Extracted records
= = = = = = =

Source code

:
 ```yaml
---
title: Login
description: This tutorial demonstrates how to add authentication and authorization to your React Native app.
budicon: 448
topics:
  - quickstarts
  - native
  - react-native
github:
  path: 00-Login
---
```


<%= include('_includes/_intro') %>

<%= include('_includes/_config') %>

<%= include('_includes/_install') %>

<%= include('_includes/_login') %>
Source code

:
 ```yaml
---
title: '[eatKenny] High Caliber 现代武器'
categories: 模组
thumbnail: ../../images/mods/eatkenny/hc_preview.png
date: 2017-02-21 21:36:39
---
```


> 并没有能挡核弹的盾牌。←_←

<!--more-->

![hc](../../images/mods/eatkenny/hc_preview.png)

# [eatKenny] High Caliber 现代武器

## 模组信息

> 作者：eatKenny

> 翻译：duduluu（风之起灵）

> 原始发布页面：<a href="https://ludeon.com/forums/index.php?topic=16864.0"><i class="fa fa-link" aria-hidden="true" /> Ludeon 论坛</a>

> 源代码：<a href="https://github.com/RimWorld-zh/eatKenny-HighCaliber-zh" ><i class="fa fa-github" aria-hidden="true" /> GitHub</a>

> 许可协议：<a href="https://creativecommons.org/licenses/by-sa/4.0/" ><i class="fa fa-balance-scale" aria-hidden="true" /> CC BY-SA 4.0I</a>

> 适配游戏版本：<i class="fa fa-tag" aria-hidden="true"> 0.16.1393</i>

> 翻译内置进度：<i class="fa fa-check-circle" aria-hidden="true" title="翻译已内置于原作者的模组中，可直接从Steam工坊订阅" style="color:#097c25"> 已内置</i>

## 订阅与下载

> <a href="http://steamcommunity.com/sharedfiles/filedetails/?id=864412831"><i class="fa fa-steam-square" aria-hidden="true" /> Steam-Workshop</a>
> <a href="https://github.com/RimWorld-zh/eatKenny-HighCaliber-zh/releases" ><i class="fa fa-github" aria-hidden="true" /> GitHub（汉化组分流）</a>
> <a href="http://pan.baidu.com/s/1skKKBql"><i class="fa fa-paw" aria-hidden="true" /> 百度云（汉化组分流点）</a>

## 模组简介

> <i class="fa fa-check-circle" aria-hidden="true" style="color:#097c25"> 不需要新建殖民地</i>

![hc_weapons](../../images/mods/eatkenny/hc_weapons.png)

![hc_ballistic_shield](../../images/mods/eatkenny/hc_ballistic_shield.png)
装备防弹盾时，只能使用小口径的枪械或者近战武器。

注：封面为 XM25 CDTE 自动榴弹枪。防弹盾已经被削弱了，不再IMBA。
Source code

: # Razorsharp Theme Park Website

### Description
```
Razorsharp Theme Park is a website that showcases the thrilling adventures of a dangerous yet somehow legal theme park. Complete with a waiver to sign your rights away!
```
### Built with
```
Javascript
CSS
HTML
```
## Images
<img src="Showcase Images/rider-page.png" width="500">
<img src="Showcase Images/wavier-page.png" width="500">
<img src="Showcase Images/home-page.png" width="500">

= = = = = = =

**Task goal**
Could you retype every record above exactly as written?

**Expected answer**
Source code

:
 ```yaml
---
title: Login
description: This tutorial demonstrates how to add authentication and authorization to your React Native app.
budicon: 448
topics:
  - quickstarts
  - native
  - react-native
github:
  path: 00-Login
---
```


<%= include('_includes/_intro') %>

<%= include('_includes/_config') %>

<%= include('_includes/_install') %>

<%= include('_includes/_login') %>
Source code

:
 ```yaml
---
title: '[eatKenny] High Caliber 现代武器'
categories: 模组
thumbnail: ../../images/mods/eatkenny/hc_preview.png
date: 2017-02-21 21:36:39
---
```


> 并没有能挡核弹的盾牌。←_←

<!--more-->

![hc](../../images/mods/eatkenny/hc_preview.png)

# [eatKenny] High Caliber 现代武器

## 模组信息

> 作者：eatKenny

> 翻译：duduluu（风之起灵）

> 原始发布页面：<a href="https://ludeon.com/forums/index.php?topic=16864.0"><i class="fa fa-link" aria-hidden="true" /> Ludeon 论坛</a>

> 源代码：<a href="https://github.com/RimWorld-zh/eatKenny-HighCaliber-zh" ><i class="fa fa-github" aria-hidden="true" /> GitHub</a>

> 许可协议：<a href="https://creativecommons.org/licenses/by-sa/4.0/" ><i class="fa fa-balance-scale" aria-hidden="true" /> CC BY-SA 4.0I</a>

> 适配游戏版本：<i class="fa fa-tag" aria-hidden="true"> 0.16.1393</i>

> 翻译内置进度：<i class="fa fa-check-circle" aria-hidden="true" title="翻译已内置于原作者的模组中，可直接从Steam工坊订阅" style="color:#097c25"> 已内置</i>

## 订阅与下载

> <a href="http://steamcommunity.com/sharedfiles/filedetails/?id=864412831"><i class="fa fa-steam-square" aria-hidden="true" /> Steam-Workshop</a>
> <a href="https://github.com/RimWorld-zh/eatKenny-HighCaliber-zh/releases" ><i class="fa fa-github" aria-hidden="true" /> GitHub（汉化组分流）</a>
> <a href="http://pan.baidu.com/s/1skKKBql"><i class="fa fa-paw" aria-hidden="true" /> 百度云（汉化组分流点）</a>

## 模组简介

> <i class="fa fa-check-circle" aria-hidden="true" style="color:#097c25"> 不需要新建殖民地</i>

![hc_weapons](../../images/mods/eatkenny/hc_weapons.png)

![hc_ballistic_shield](../../images/mods/eatkenny/hc_ballistic_shield.png)
装备防弹盾时，只能使用小口径的枪械或者近战武器。

注：封面为 XM25 CDTE 自动榴弹枪。防弹盾已经被削弱了，不再IMBA。
Source code

: # Razorsharp Theme Park Website

### Description
```
Razorsharp Theme Park is a website that showcases the thrilling adventures of a dangerous yet somehow legal theme park. Complete with a waiver to sign your rights away!
```
### Built with
```
Javascript
CSS
HTML
```
## Images
<img src="Showcase Images/rider-page.png" width="500">
<img src="Showcase Images/wavier-page.png" width="500">
<img src="Showcase Images/home-page.png" width="500">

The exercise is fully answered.